__Directions__: Some lines in the data below hold the string "install". Report how many, as a bare number.

__Data records__:

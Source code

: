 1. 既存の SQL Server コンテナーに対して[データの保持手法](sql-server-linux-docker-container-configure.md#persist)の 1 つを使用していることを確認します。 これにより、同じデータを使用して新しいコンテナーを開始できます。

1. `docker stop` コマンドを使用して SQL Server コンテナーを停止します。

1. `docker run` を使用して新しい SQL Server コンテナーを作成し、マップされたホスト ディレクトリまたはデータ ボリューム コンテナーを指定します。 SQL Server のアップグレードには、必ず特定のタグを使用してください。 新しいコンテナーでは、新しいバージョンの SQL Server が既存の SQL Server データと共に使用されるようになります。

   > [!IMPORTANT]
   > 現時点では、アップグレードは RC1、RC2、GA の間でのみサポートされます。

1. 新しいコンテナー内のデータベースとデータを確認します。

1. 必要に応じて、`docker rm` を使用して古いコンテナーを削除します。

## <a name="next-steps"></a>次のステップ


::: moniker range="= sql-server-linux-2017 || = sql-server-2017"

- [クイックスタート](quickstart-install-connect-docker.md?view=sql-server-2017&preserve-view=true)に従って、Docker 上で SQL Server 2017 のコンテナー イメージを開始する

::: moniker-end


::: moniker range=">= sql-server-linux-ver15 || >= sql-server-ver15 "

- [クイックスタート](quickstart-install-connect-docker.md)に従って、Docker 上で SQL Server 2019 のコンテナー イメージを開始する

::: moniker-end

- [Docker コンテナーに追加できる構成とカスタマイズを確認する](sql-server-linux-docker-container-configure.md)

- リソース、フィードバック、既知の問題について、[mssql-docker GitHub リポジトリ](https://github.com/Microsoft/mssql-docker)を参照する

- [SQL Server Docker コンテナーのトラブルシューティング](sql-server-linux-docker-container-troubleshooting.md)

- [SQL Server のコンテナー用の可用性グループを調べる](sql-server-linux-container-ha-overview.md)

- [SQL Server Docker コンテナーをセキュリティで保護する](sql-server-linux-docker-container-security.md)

__Solution__: 2